- **Required action**
In the records below, find every line with the word "aplicación" and copy it.

- **Entries taken from a collection**
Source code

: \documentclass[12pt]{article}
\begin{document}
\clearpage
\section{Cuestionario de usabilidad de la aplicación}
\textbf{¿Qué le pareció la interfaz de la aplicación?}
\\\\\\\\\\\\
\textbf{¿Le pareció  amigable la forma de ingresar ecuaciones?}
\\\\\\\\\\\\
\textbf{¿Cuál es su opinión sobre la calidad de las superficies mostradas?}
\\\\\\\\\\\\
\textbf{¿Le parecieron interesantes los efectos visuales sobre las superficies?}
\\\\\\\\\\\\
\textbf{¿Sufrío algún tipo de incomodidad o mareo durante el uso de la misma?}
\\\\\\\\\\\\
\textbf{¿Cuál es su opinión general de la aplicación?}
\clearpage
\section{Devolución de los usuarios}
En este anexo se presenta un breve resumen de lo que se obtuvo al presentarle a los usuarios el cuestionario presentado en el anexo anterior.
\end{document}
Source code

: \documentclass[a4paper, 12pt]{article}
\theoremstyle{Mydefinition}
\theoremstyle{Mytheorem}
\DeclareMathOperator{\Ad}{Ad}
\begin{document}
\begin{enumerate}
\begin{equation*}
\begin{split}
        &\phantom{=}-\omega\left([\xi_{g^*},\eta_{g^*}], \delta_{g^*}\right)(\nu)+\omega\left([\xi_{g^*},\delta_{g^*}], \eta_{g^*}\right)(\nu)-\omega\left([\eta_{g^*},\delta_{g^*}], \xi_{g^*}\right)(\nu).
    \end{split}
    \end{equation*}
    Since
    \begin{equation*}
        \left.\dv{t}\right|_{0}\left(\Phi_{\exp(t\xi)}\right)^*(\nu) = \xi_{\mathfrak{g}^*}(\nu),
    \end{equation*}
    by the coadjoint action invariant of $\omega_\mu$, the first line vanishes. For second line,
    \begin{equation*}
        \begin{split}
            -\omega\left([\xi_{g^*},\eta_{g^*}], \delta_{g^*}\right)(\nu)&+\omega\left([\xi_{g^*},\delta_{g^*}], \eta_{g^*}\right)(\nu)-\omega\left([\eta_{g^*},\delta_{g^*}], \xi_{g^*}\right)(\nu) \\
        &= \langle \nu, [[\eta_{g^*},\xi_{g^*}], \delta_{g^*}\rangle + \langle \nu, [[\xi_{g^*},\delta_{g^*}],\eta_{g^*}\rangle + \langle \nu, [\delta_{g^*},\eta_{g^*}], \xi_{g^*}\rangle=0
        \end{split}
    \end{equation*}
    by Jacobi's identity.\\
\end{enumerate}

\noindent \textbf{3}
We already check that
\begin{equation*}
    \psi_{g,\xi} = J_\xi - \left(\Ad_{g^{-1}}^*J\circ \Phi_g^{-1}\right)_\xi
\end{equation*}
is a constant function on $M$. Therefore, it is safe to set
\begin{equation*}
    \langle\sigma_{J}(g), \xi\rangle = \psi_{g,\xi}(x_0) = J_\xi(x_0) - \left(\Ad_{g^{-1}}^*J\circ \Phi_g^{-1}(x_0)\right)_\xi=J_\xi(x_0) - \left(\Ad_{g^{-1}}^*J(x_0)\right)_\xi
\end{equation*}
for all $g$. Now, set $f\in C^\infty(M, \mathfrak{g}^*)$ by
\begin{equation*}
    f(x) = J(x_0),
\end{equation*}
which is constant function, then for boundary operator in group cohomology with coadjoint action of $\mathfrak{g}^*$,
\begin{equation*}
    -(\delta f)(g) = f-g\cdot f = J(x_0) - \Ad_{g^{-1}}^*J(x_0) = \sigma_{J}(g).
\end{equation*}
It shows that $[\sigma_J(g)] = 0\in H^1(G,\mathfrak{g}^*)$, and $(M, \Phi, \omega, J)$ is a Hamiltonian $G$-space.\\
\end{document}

---

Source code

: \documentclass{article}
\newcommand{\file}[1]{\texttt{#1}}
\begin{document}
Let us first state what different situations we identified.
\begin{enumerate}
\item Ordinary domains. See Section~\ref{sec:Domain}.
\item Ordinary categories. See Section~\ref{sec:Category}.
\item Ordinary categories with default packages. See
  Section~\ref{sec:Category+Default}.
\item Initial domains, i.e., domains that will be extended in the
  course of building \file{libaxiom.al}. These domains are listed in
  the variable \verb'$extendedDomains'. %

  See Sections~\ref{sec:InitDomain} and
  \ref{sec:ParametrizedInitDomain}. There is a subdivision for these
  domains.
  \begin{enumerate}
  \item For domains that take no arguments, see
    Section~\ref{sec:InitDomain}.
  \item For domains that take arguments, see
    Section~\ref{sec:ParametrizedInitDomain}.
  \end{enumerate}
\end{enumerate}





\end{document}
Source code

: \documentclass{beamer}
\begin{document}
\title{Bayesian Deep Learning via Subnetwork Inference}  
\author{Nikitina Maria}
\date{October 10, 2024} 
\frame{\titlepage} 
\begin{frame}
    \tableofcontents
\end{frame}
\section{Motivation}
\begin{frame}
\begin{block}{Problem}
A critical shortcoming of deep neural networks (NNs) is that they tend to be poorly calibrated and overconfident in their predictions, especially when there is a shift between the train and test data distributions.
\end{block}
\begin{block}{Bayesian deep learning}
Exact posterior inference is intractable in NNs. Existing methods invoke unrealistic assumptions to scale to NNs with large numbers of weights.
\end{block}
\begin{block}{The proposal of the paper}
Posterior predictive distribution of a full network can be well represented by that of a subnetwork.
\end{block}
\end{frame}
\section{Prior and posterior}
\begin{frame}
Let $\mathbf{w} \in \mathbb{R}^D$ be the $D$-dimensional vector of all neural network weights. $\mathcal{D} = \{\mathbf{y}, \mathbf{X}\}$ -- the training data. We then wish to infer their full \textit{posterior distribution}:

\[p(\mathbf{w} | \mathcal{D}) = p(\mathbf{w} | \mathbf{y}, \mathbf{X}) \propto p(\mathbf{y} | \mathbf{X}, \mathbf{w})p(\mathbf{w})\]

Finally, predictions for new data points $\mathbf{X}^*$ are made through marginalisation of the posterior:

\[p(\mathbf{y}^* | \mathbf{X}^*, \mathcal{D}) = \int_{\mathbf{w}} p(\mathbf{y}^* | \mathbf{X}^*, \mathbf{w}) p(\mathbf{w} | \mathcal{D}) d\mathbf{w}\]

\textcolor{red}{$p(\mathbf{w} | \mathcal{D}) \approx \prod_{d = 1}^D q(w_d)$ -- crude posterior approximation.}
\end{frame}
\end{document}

- **Solution for this exercise**
\section{Cuestionario de usabilidad de la aplicación}
\textbf{¿Qué le pareció la interfaz de la aplicación?}
\textbf{¿Cuál es su opinión general de la aplicación?}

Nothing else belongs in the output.